(Records contained in a dataset)
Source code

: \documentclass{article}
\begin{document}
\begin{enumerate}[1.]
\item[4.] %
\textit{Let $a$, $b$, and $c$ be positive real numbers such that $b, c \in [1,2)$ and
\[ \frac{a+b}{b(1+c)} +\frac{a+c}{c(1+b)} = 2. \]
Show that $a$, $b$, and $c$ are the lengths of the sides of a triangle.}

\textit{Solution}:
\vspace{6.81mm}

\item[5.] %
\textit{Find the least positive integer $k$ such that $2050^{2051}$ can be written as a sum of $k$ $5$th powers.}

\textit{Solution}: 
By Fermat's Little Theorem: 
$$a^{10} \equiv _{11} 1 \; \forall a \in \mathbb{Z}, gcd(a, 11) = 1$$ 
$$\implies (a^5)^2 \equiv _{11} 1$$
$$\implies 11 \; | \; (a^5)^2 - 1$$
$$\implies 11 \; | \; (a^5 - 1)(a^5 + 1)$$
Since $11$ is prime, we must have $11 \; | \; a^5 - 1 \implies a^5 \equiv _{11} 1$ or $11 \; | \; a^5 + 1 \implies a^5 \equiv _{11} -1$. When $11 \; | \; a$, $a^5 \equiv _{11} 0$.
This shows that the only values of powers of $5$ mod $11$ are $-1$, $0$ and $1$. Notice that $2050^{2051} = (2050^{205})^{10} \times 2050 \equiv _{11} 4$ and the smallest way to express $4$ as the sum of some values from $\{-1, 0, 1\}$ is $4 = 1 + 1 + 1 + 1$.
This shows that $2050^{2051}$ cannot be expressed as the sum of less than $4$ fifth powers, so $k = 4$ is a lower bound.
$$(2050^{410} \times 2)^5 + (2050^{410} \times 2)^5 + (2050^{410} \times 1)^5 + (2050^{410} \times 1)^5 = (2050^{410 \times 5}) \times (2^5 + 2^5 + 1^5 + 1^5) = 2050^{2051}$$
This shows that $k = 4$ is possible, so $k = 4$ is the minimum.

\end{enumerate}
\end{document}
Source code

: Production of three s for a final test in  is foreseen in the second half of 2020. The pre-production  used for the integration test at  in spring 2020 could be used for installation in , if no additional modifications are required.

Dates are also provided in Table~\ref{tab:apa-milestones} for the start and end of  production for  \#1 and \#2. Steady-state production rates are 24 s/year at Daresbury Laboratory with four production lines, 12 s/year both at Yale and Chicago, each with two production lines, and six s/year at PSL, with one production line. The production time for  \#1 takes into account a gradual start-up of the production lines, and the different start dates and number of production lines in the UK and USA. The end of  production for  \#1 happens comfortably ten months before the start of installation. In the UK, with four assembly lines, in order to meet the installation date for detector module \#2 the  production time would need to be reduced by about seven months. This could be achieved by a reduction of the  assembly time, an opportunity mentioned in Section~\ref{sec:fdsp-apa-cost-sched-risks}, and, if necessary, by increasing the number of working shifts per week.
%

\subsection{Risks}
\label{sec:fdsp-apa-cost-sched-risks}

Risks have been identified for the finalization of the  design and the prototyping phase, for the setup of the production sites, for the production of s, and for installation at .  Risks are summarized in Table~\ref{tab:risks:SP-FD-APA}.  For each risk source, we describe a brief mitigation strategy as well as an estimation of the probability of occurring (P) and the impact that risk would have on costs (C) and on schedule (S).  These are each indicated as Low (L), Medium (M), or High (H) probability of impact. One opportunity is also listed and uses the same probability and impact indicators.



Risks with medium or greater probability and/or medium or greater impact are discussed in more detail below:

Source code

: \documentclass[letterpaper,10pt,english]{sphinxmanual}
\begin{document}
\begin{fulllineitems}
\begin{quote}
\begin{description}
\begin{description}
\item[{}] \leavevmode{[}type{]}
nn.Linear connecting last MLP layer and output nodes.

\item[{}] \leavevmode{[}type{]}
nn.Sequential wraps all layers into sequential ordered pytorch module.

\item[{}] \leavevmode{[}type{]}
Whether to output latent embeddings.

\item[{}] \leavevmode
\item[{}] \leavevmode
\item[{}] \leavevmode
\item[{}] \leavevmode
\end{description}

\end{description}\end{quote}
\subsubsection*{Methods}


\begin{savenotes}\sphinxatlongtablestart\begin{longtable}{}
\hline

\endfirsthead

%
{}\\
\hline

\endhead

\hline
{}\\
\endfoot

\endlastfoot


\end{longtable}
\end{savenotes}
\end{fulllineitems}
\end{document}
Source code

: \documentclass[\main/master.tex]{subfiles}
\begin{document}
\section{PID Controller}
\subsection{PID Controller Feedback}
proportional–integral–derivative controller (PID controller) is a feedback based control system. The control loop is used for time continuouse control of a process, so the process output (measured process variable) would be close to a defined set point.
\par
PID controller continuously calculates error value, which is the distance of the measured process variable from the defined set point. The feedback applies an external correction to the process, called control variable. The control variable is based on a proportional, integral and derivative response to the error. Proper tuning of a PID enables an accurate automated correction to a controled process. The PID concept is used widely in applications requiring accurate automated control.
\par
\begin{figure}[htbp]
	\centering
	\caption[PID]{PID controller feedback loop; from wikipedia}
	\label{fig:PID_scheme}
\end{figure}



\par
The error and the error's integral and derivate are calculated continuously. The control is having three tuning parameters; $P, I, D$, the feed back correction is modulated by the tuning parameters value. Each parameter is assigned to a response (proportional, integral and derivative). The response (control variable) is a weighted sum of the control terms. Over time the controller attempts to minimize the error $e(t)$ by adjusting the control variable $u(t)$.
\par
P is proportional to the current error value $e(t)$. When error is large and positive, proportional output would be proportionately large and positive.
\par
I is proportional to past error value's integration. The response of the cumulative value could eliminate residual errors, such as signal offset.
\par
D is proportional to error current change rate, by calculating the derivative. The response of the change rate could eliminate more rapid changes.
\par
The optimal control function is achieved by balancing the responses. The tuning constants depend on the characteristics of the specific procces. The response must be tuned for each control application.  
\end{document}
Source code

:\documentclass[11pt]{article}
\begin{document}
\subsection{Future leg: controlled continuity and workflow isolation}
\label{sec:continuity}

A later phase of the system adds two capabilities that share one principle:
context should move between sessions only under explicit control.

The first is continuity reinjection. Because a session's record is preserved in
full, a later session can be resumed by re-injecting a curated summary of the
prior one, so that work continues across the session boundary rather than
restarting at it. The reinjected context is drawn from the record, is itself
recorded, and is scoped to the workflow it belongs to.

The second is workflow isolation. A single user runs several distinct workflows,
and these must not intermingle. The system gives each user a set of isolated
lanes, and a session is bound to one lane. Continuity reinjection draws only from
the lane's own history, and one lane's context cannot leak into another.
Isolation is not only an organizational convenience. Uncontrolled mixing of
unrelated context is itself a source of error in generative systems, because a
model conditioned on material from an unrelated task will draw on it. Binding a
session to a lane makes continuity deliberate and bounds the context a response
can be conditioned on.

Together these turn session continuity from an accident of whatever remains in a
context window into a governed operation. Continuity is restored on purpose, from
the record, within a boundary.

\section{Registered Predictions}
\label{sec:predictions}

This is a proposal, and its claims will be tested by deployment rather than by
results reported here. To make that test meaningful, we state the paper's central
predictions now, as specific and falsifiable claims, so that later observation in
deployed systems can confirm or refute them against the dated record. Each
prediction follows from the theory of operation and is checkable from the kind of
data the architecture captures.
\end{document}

* * *

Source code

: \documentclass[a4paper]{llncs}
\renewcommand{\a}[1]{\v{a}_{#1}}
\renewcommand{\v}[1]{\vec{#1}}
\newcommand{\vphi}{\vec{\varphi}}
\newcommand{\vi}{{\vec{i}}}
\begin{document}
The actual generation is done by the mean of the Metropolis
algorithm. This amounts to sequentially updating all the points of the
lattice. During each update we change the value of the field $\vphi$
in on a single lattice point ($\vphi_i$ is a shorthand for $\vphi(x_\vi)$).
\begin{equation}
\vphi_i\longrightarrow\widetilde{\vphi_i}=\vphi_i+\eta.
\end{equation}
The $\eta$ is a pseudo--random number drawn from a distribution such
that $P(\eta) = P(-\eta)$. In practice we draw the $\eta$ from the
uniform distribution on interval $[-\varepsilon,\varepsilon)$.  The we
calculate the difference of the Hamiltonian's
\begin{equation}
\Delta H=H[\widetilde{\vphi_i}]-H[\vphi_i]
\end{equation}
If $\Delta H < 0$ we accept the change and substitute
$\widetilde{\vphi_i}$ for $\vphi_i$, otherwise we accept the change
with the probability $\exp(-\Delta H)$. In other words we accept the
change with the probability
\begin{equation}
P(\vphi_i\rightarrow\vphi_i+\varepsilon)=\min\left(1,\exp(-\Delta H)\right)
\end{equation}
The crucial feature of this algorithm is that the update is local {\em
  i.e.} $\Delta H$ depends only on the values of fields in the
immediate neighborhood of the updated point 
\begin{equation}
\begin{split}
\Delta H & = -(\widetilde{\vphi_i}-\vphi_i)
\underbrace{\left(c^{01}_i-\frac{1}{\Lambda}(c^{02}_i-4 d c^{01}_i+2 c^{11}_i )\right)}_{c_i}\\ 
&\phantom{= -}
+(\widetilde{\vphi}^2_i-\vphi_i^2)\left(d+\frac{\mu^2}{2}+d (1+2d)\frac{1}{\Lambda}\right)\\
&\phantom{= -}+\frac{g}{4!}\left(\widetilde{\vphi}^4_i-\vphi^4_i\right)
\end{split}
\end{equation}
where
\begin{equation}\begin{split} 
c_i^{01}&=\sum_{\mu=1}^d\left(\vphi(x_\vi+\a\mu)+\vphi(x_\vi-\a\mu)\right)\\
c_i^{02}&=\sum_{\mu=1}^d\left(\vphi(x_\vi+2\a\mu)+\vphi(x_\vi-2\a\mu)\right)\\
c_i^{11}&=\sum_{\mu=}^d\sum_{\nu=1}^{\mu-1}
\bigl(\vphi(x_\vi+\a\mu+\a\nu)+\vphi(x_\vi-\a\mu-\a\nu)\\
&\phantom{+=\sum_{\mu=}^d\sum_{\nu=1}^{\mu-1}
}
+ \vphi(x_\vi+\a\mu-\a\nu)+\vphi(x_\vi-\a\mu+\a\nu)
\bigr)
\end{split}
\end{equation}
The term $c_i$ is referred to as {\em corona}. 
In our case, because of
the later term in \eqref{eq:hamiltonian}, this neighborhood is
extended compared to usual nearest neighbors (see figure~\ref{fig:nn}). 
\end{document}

### Work request
When you reach the line with "restarting at it." in the records above, start writing out lines exactly, and stop once the line with "deployed systems can" has been written; include nothing else.

### Answer box
restarting at it. The reinjected context is drawn from the record, is itself
recorded, and is scoped to the workflow it belongs to.

The second is workflow isolation. A single user runs several distinct workflows,
and these must not intermingle. The system gives each user a set of isolated
lanes, and a session is bound to one lane. Continuity reinjection draws only from
the lane's own history, and one lane's context cannot leak into another.
Isolation is not only an organizational convenience. Uncontrolled mixing of
unrelated context is itself a source of error in generative systems, because a
model conditioned on material from an unrelated task will draw on it. Binding a
session to a lane makes continuity deliberate and bounds the context a response
can be conditioned on.

Together these turn session continuity from an accident of whatever remains in a
context window into a governed operation. Continuity is restored on purpose, from
the record, within a boundary.

\section{Registered Predictions}
\label{sec:predictions}

This is a proposal, and its claims will be tested by deployment rather than by
results reported here. To make that test meaningful, we state the paper's central
predictions now, as specific and falsifiable claims, so that later observation in
deployed systems can confirm or refute them against the dated record. Each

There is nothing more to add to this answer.